Stored data:
════

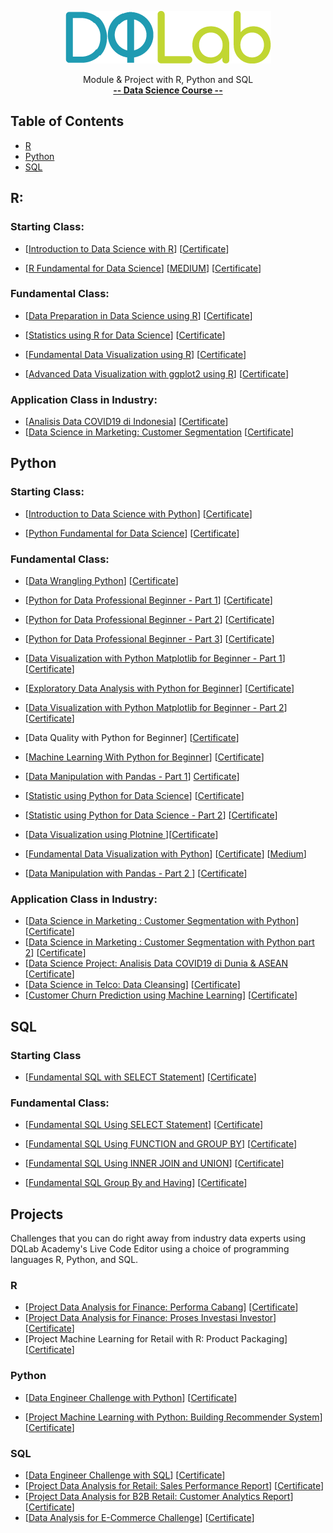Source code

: <p align="center">
  <img src="images/DQ+Lab.png">
</p>
<p align="center">
    Module & Project with R, Python and SQL 
    <br>
   <a href="https://dqlab.id/"><strong>-- Data Science Course --</strong></a>
    <br>
  
  ## Table of Contents
- [R](#R)
- [Python](#Python)
- [SQL](#SQL)

## R:

### Starting Class:
- [[Introduction to Data Science with R](https://github.com/angginadwif/DQLab/tree/main/Learn/R/Starting%20Clas)] [[Certificate](https://academy.dqlab.id/certificate/pdf/DQLABINTP1KNHSPF/)] 

- [[R Fundamental for Data Science](https://github.com/angginadwif/DQLab/blob/main/Learn/R/Starting%20Clas/R%20Fundamental%20for%20Data%20Science%20.Rmd)] [[MEDIUM](https://angginadwi.medium.com/r-fundamental-for-data-science-e3f715d09ef6)] [[Certificate](https://academy.dqlab.id/certificate/pdf/DQLABINTR1PBJEKH/)]

### Fundamental Class:
- [[Data Preparation in Data Science using R](https://github.com/angginadwif/DQLab/blob/main/Learn/R/Fundamental%20Class/Data%20Preparation%20in%20Data%20Science%20using%20R.Rmd)] [[Certificate](https://academy.dqlab.id/certificate/pdf/DQLABDTWR1UVSLJP/)]

- [[Statistics using R for Data Science](https://github.com/angginadwif/DQLab/blob/main/Learn/R/Fundamental%20Class/Statistics%20using%20R%20for%20Data%20Science.Rmd)] [[Certificate](https://academy.dqlab.id/certificate/pdf/DQLABINTS1QIFPFT/)]

- [[Fundamental Data Visualization using R](https://github.com/angginadwif/DQLab/blob/main/Learn/R/Fundamental%20Class/Fundamental%20Data%20Visualization%20using%20R.R)] [[Certificate](https://academy.dqlab.id/certificate/pdf/DQLABINTR1PBJEKH/)]

- [[Advanced Data Visualization with ggplot2 using R](https://github.com/angginadwif/DQLab/blob/main/Learn/R/Fundamental%20Class/Advanced%20Data%20Visualization%20with%20ggplot2%20using%20R.R)] [[Certificate](https://academy.dqlab.id/certificate/pdf/DQLABAPL4%20NBLHGV/)]

### Application Class in Industry:
- [[Analisis Data COVID19 di Indonesia](https://github.com/angginadwif/DQLab/blob/main/Learn/R/Application%20Class%20in%20Industry/Analisis%20Data%20COVID19%20di%20Indonesia.R)] [[Certificate](https://academy.dqlab.id/certificate/pdf/DQLABAPL3%20JUWUOF/)]
- [[Data Science in Marketing: Customer Segmentation]() [[Certificate]()]

## Python

### Starting Class:
- [[Introduction to Data Science with Python](https://github.com/angginadwif/DQLab/blob/main/Learn/Python/Starting%20Class/Introduction_to_Data_Science_with_Python.ipynb)] [[Certificate](https://academy.dqlab.id/certificate/pdf/DQLABINTP1KNHSPF/)]

- [[Python Fundamental for Data Science](https://github.com/angginadwif/DQLab/blob/main/Learn/Python/Starting%20Class/Python_Fundamental_for_Data_Science.ipynb)] [[Certificate](https://academy.dqlab.id/certificate/pdf/DQLABINTP1POHJAU/)]

### Fundamental Class:
- [[Data Wrangling Python](https://github.com/angginadwif/DQLab/blob/main/Learn/Python/Fundamental%20Class/Data_Wrangling_Python.ipynb)] [[Certificate](https://academy.dqlab.id/certificate/pdf/DQLABDTWP1BJREWW/)]

- [[Python for Data Professional Beginner - Part 1](https://github.com/angginadwif/DQLab/blob/main/Learn/Python/Fundamental%20Class/Python_for_Data_Professional_Beginner_Part_1.ipynb)] [[Certificate](https://academy.dqlab.id/certificate/pdf/DQLABINTP1QLILRI/)]

- [[Python for Data Professional Beginner - Part 2](https://github.com/angginadwif/DQLab/blob/main/Learn/Python/Fundamental%20Class/Python_for_Data_Professional_Beginner_Part_2.ipynb)] [[Certificate](https://academy.dqlab.id/certificate/pdf/DQLABINTP1FMBJPU)]

- [[Python for Data Professional Beginner - Part 3](https://github.com/angginadwif/DQLab/blob/main/Learn/Python/Fundamental%20Class/Python_for_Data_Professional_Beginner_Part_3.ipynb)] [[Certificate](https://academy.dqlab.id/certificate/pdf/DQLABINTP1ULTSIE/)]

- [[Data Visualization with Python Matplotlib for Beginner - Part 1](https://github.com/angginadwif/DQLab/blob/main/Learn/Python/Fundamental%20Class/Data_Visualization_with_Python_Matplotlib_for_Beginner_Part_1_.ipynb)] [[Certificate](https://academy.dqlab.id/certificate/pdf/DQLABDTWP1AUBGHW/)]

- [[Exploratory Data Analysis with Python for Beginner](https://github.com/angginadwif/DQLab/blob/main/Learn/Python/Fundamental%20Class/Exploratory_Data_Analysis_with_Python_for_Beginner_.ipynb)] [[Certificate](https://academy.dqlab.id/certificate/pdf/DQLABINTP1SCBCMJ/)]

- [[Data Visualization with Python Matplotlib for Beginner - Part 2](https://github.com/angginadwif/DQLab/blob/main/Learn/Python/Fundamental%20Class/Data_Visualization_with_Python_Matplotlib_for_Beginner_Part_2.ipynb)] [[Certificate](https://academy.dqlab.id/certificate/pdf/DQLABINTP1KMQWIS/)]

- [Data Quality with Python for Beginner] [[Certificate](https://academy.dqlab.id/certificate/pdf/DQLABDVIZ2GDLPSR/)]

- [[Machine Learning With Python for Beginner](https://github.com/angginadwif/DQLab/blob/main/Learn/Python/Fundamental%20Class/Machine_Learning_With_Python_for_Beginner.ipynb)] [[Certificate](https://academy.dqlab.id/certificate/pdf/DQLABDVIZ2USWALL)]

- [[Data Manipulation with Pandas - Part 1](https://github.com/angginadwif/DQLab/blob/main/Learn/Python/Fundamental%20Class/Data_Manipulation_with_Pandas_Part_1.ipynb)] [Certificate](https://academy.dqlab.id/certificate/pdf/DQLABINTP1TRDWCU)]

- [[Statistic using Python for Data Science](https://github.com/angginadwif/DQLab/blob/main/Learn/Python/Fundamental%20Class/Statistic_using_Python_for_Data_Science.ipynb)] [[Certificate](https://academy.dqlab.id/certificate/pdf/DQLABSWP1%20VVAALE/)]

- [[Statistic using Python for Data Science - Part 2](https://github.com/angginadwif/DQLab/blob/main/Learn/Python/Fundamental%20Class/Statistic_using_Python_for_Data_Science_part2.ipynb)] [[Certificate](https://academy.dqlab.id/certificate/pdf/DQLABSWP1%20VARTMO/)]

- [[Data Visualization using Plotnine ](https://github.com/angginadwif/DQLab/blob/main/Learn/Python/Fundamental%20Class/Data_Visualization_using_Plotnine_.ipynb)][[Certificate](https://academy.dqlab.id/certificate/pdf/DQLABDVPP9WHBCGB)]

- [[Fundamental Data Visualization with Python](https://github.com/angginadwif/DQLab/blob/main/Learn/Python/Fundamental%20Class/Fundamental_Data_Visualization_with_Python.ipynb)] [[Certificate](https://academy.dqlab.id/certificate/pdf/DQLABINTP1SVPGIN)] [[Medium](https://angginadwi.medium.com/fundamental-data-visualization-with-python-d817e43f9ded)]

- [[Data Manipulation with Pandas - Part 2 ](https://github.com/angginadwif/DQLab/blob/main/Learn/Python/Fundamental%20Class/Data%20Manipulation%20with%20Pandas%20-%20Part%202/_Data%20Manipulation%20with%20Pandas%20-%20Part%202.py)] [[Certificate](https://academy.dqlab.id/certificate/pdf/DQLABINTP1LUAQGG)]

### Application Class in Industry:
- [[Data Science in Marketing : Customer Segmentation with Python](https://github.com/angginadwif/DQLab/blob/main/Learn/Python/Application%20Class%20in%20Industry/Data_Science_in_Marketing_Customer_Segmentation_with_Python_.ipynb)] [[Certificate](https://academy.dqlab.id/certificate/pdf/DQLABDSCS1DTQVRO)]
- [[Data Science in Marketing : Customer Segmentation with Python part 2](https://github.com/angginadwif/DQLab/blob/main/Learn/Python/Application%20Class%20in%20Industry/Data_Science_in_Marketing_Customer_Segmentation_with_Python_part_2.ipynb)] [[Certificate](https://academy.dqlab.id/certificate/pdf/DQLABDSCS1CRQTOF)]
- [[Data Science Project: Analisis Data COVID19 di Dunia & ASEAN](https://github.com/angginadwif/DQLab/blob/main/Learn/Python/Application%20Class%20in%20Industry/Data_Science_Project_Analisis_Data_COVID19_di_Dunia_%26_ASEAN.ipynb) [[Certificate](https://academy.dqlab.id/certificate/pdf/DQLABINTP1HFBIBH)]
- [[Data Science in Telco: Data Cleansing](https://github.com/angginadwif/DQLab/blob/main/Learn/Python/Application%20Class%20in%20Industry/Data%20Science%20In%20Telco/Data_Science_in_Telco_Data_Cleansing.ipynb)] [[Certificate](https://academy.dqlab.id/certificate/pdf/DQLABAPL1%20AVGEAM)]
- [[Customer Churn Prediction using Machine Learning](https://github.com/angginadwif/DQLab/blob/main/Learn/Python/Application%20Class%20in%20Industry/Customer%20Churn%20Prediction%20using%20Machine%20Learning/Customer_Churn_Prediction_using_Machine_Learning.ipynb)] [[Certificate](https://academy.dqlab.id/certificate/pdf/DQLABAPL2%20REFMIJ)]

## SQL

### Starting Class
- [[Fundamental SQL with SELECT Statement](https://github.com/angginadwif/DQLab/blob/main/Learn/SQL/Starting%20Class/Fundamental%20SQL%20with%20SELECT%20Statement.sql)] [[Certificate](https://academy.dqlab.id/certificate/pdf/DQLABSQLT1KVPVGR/)]

### Fundamental Class:
- [[Fundamental SQL Using SELECT Statement](https://github.com/angginadwif/DQLab/blob/main/Learn/SQL/Fundamental%20Class/Fundamental%20SQL%20Using%20SELECT%20Statement.sql)] [[Certificate](https://academy.dqlab.id/certificate/pdf/DQLABSQLT1FWKJAI/)]

- [[Fundamental SQL Using FUNCTION and GROUP BY](https://github.com/angginadwif/DQLab/blob/main/Learn/SQL/Fundamental%20Class/Fundamental%20SQL%20Using%20FUNCTION%20and%20GROUP%20BY.sql)] [[Certificate](https://academy.dqlab.id/certificate/pdf/DQLABSQLT2SINERA/)]

- [[Fundamental SQL Using INNER JOIN and UNION](https://github.com/angginadwif/DQLab/blob/main/Learn/SQL/Fundamental%20Class/Fundamental%20SQL%20Using%20INNER%20JOIN%20and%20UNION.sql)] [[Certificate](https://academy.dqlab.id/certificate/pdf/DQLABSQLT2BQOSQE/)]

- [[Fundamental SQL Group By and Having](https://github.com/angginadwif/DQLab/blob/main/Learn/SQL/Fundamental%20Class/Fundamental%20SQL%20Group%20By%20and%20Having.sql)] [[Certificate](https://academy.dqlab.id/certificate/pdf/DQLABFSQL3JAWWJF/)]


## Projects
Challenges that you can do right away from industry data experts using DQLab Academy's Live Code Editor using a choice of programming languages R, Python, and SQL.

### R
- [[Project Data Analysis for Finance: Performa Cabang](https://angginadwi.medium.com/project-data-analysis-for-finance-performa-cabang-e98de359039b)] [[Certificate](https://academy.dqlab.id/certificate/pdf/DQLABPRJ8%20CDSWLK/)]
- [[Project Data Analysis for Finance: Proses Investasi Investor](https://angginadwi.medium.com/project-data-analysis-for-finance-proses-investasi-investor-5815e6585824)] [[Certificate](https://academy.dqlab.id/certificate/pdf/DQLABPRJC9CGHQHH/)]
- [Project Machine Learning for Retail with R: Product Packaging] [[Certificate]()]

### Python
- [[Data Engineer Challenge with Python](https://github.com/angginadwif/DQLab/blob/main/Projects/Python/Data_Engineer_Challenge_with_Python.ipynb)] [[Certificate](https://academy.dqlab.id/certificate/pdf/DQLABPRJC3SLFWKJ)]

- [[Project Machine Learning with Python: Building Recommender System](https://github.com/angginadwif/DQLab/blob/main/Projects/Python/Project%20Machine%20Learning%20with%20Python:%20Building%20Recommender%20System/Project_Machine_Learning_with_Python_Building_Recommender_System.ipynb)] [[Certificate](https://academy.dqlab.id/certificate/pdf/DQLABPRJC5LJIKRQ)]

### SQL
- [[Data Engineer Challenge with SQL](https://angginadwi.medium.com/project-data-engineer-challenge-with-sql-8c368e9e7b4e)] [[Certificate](https://academy.dqlab.id/certificate/pdf/DQLABSQLTSASPKKK/)]
- [[Project Data Analysis for Retail: Sales Performance Report](https://angginadwi.medium.com/project-data-analysis-for-retail-sales-performance-report-b092d9821885)] [[Certificate](https://academy.dqlab.id/certificate/pdf/DQLABPRJC4UJHGDD)]
- [[Project Data Analysis for B2B Retail: Customer Analytics Report](https://angginadwi.medium.com/project-data-analysis-for-b2b-retail-customer-analytics-report-1d21208ab9b6)] [[Certificate](https://academy.dqlab.id/certificate/pdf/DQLABPRJ10TBIFQN/)]
- [[Data Analysis for E-Commerce Challenge](https://angginadwi.medium.com/data-analysis-for-e-commerce-challenge-3f05c1094adf)] [[Certificate](https://academy.dqlab.id/certificate/pdf/DQLABSQLT2TICFTJ/)]
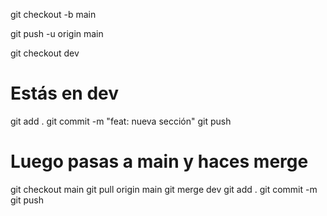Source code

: git checkout -b main

git push -u origin main

git checkout dev

# Estás en dev
git add .
git commit -m "feat: nueva sección"
git push

# Luego pasas a main y haces merge
git checkout main
git pull origin main
git merge dev
git add . 
git commit -m
git push
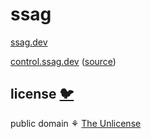 # ssag

[ssag.dev](https://www.ssag.dev/)

[control.ssag.dev](https://control.ssag.dev) ([source](https://github.com/ryanatkn/control.ssag.dev))

## license [🐦](https://wikipedia.org/wiki/Free_and_open-source_software)

public domain ⚘ [The Unlicense](license)
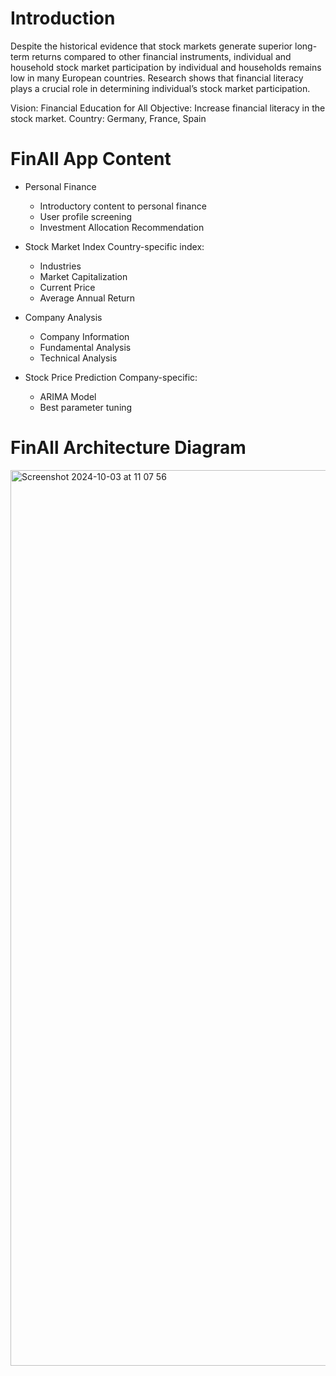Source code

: # Introduction
Despite the historical evidence that stock markets generate superior long-term returns compared to other financial instruments, individual and household stock market participation by individual and households remains low in many European countries.
Research shows that financial literacy plays a crucial role in determining individual’s stock market participation.

Vision: Financial Education for All
Objective: Increase financial literacy in the stock market.
Country: Germany, France, Spain

# FinAll App Content
- Personal Finance
  - Introductory content to personal finance
  - User profile screening
  - Investment Allocation Recommendation
   
- Stock Market Index
  Country-specific index:
  - Industries
  - Market Capitalization
  - Current Price
  - Average Annual Return

- Company Analysis
  - Company Information
  - Fundamental Analysis
  - Technical Analysis
    
- Stock Price Prediction
  Company-specific:
  - ARIMA Model
  - Best parameter tuning
  
# FinAll Architecture Diagram

<img width="1433" alt="Screenshot 2024-10-03 at 11 07 56" src="https://github.com/user-attachments/assets/3951724a-7f9b-4557-b0e4-7762bcd43cab">
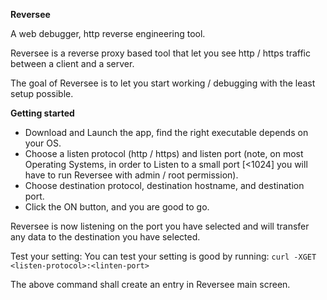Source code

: **Reversee**

A web debugger, http reverse engineering tool.

Reversee is a reverse proxy based tool that let you see http / https traffic between a client and a server.

The goal of Reversee is to let you start working / debugging with the least setup possible.

**Getting started**

 * Download and Launch the app, find the right executable depends on your OS.
 * Choose a listen protocol (http / https) and listen port (note, on most Operating Systems, in order to Listen to a small port [<1024] you will have to run Reversee with admin / root permission).
 * Choose destination protocol, destination hostname, and destination port.
 * Click the ON button, and you are good to go.
 
Reversee is now listening on the port you have selected and will transfer any data to the destination you have selected.

Test your setting: 
You can test your setting is good by running:
`curl -XGET <listen-protocol>:<linten-port>`

The above command shall create an entry in Reversee main screen.
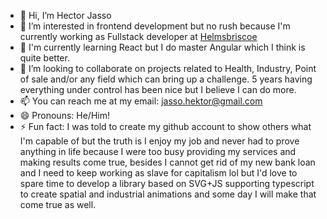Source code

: - 👋 Hi, I’m Hector Jasso
- 👀 I’m interested in frontend development but no rush because I'm currently working as Fullstack developer at [Helmsbriscoe](https://www.helmsbriscoe.com/)
- 🌱 I'm currently learning React but I do master Angular which I think is quite better.
- 💞️ I’m looking to collaborate on projects related to Health, Industry, Point of sale and/or any field which can bring up a challenge. 5 years having everything under control has been nice but I believe I can do more. 
- 📫 You can reach me at my email: jasso.hektor@gmail.com
- 😄 Pronouns: He/Him!
- ⚡ Fun fact: I was told to create my github account to show others what I'm capable of but the truth is I enjoy my job and never had to prove anything in life because I were too busy providing my services and making results come true, besides I cannot get rid of my new bank loan and I need to keep working as slave for capitalism lol but I'd love to spare time to develop a library based on SVG+JS supporting typescript to create spatial and industrial animations and some day I will make that come true as well.
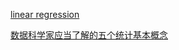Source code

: 
[linear regression](https://www.youtube.com/watch?v=14mkCpJ7tKs)

[数据科学家应当了解的五个统计基本概念](https://bbs.pinggu.org/thread-10144651-1-1.html)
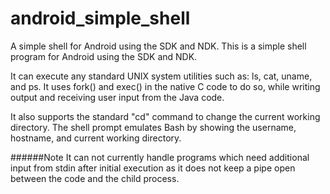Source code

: # android_simple_shell
A simple shell for Android using the SDK and NDK.
This is a simple shell program for Android using the SDK and NDK.

It can execute any standard UNIX system utilities such as: ls, cat, uname, and ps. It uses fork() and exec() in the native C code to do so, while writing output and receiving user input from the Java code.

It also supports the standard "cd" command to change the current working directory. The shell prompt emulates Bash by showing the username, hostname, and current working directory.

######Note
It can not currently handle programs which need additional input from stdin after initial execution as it does not keep a pipe open between the code and the child process.
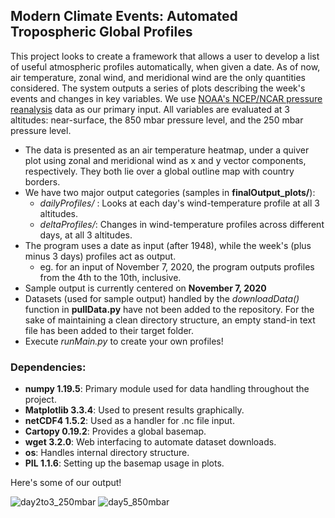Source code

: ## Modern Climate Events: Automated Tropospheric Global Profiles

This project looks to create a framework that allows a user to develop a list of useful atmospheric profiles automatically, when given a date. As of now, air temperature, zonal wind, and meridional wind are the only quantities considered. The system outputs a series of plots describing the week's events and changes in key variables. We use [NOAA's NCEP/NCAR pressure reanalysis](https://psl.noaa.gov/data/gridded/data.ncep.reanalysis.html) data as our primary input. All variables are evaluated at 3 altitudes: near-surface, the 850 mbar pressure level, and the 250 mbar pressure level. 

- The data is presented as an air temperature heatmap, under a quiver plot using zonal and meridional wind as x and y vector components, respectively. They both lie over a global outline map with country borders.
- We have two major output categories (samples in **finalOutput_plots/**): 
  - *dailyProfiles/* : Looks at each day's wind-temperature profile at all 3 altitudes. 
  - *deltaProfiles/*: Changes in wind-temperature profiles across different days, at all 3 altitudes.
- The program uses a date as input (after 1948), while the week's (plus minus 3 days) profiles act as output.
  - eg. for an input of November 7, 2020, the program outputs profiles from the 4th to the 10th, inclusive.
- Sample output is currently centered on **November 7, 2020**
- Datasets (used for sample output) handled by the *downloadData()* function in **pullData.py** have not been added to the repository. For the sake of maintaining a clean directory structure, an empty stand-in text file has been added to their target folder.
- Execute *runMain.py* to create your own profiles!

### Dependencies:
- **numpy 1.19.5**: Primary module used for data handling throughout the project.
- **Matplotlib 3.3.4**: Used to present results graphically.
- **netCDF4 1.5.2**: Used as a handler for .nc file input.
- **Cartopy 0.19.2**: Provides a global basemap.
- **wget 3.2.0**: Web interfacing to automate dataset downloads.
- **os**: Handles internal directory structure.
- **PIL 1.1.6**: Setting up the basemap usage in plots.



Here's some of our output!

![day2to3_250mbar](https://user-images.githubusercontent.com/47943744/118972273-0082d180-b98e-11eb-90d9-c855b542ae36.png)
![day5_850mbar](https://user-images.githubusercontent.com/47943744/118973513-61f77000-b98f-11eb-9cfd-89eff3742d0e.png)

════

* _TASK GOAL_
Return all lines from the data above with "literacy" in them.

* _WRITTEN REPLY_
Research shows that financial literacy plays a crucial role in determining individual’s stock market participation.
Objective: Increase financial literacy in the stock market.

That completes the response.